Segment Open

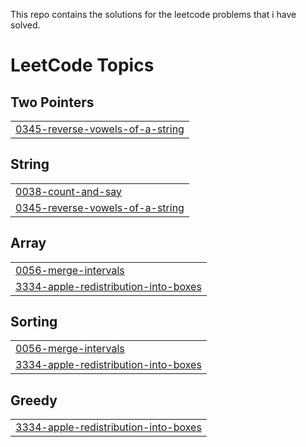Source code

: This repo contains the solutions for the leetcode problems that i have solved.

<!---LeetCode Topics Start-->
# LeetCode Topics
## Two Pointers
|  |
| ------- |
| [0345-reverse-vowels-of-a-string](https://github.com/GURUVENKATESH03/LeetCode-Problems-Solutions/tree/master/0345-reverse-vowels-of-a-string) |
## String
|  |
| ------- |
| [0038-count-and-say](https://github.com/GURUVENKATESH03/LeetCode-Problems-Solutions/tree/master/0038-count-and-say) |
| [0345-reverse-vowels-of-a-string](https://github.com/GURUVENKATESH03/LeetCode-Problems-Solutions/tree/master/0345-reverse-vowels-of-a-string) |
## Array
|  |
| ------- |
| [0056-merge-intervals](https://github.com/GURUVENKATESH03/LeetCode-Problems-Solutions/tree/master/0056-merge-intervals) |
| [3334-apple-redistribution-into-boxes](https://github.com/GURUVENKATESH03/LeetCode-Problems-Solutions/tree/master/3334-apple-redistribution-into-boxes) |
## Sorting
|  |
| ------- |
| [0056-merge-intervals](https://github.com/GURUVENKATESH03/LeetCode-Problems-Solutions/tree/master/0056-merge-intervals) |
| [3334-apple-redistribution-into-boxes](https://github.com/GURUVENKATESH03/LeetCode-Problems-Solutions/tree/master/3334-apple-redistribution-into-boxes) |
## Greedy
|  |
| ------- |
| [3334-apple-redistribution-into-boxes](https://github.com/GURUVENKATESH03/LeetCode-Problems-Solutions/tree/master/3334-apple-redistribution-into-boxes) |
<!---LeetCode Topics End-->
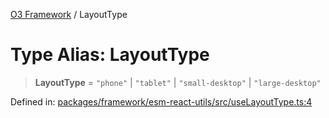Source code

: [O3 Framework](../API.md) / LayoutType

# Type Alias: LayoutType

> **LayoutType** = `"phone"` \| `"tablet"` \| `"small-desktop"` \| `"large-desktop"`

Defined in: [packages/framework/esm-react-utils/src/useLayoutType.ts:4](https://github.com/habeshabro/openmrs-esm-core/blob/main/packages/framework/esm-react-utils/src/useLayoutType.ts#L4)

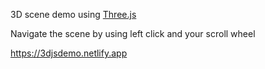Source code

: 3D scene demo using [Three.js](https://threejs.org)

Navigate the scene by using left click and your scroll wheel

https://3djsdemo.netlify.app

Segment Closed

Among the lines of the material, some contain the string "Topics". State how many, and nothing more.

3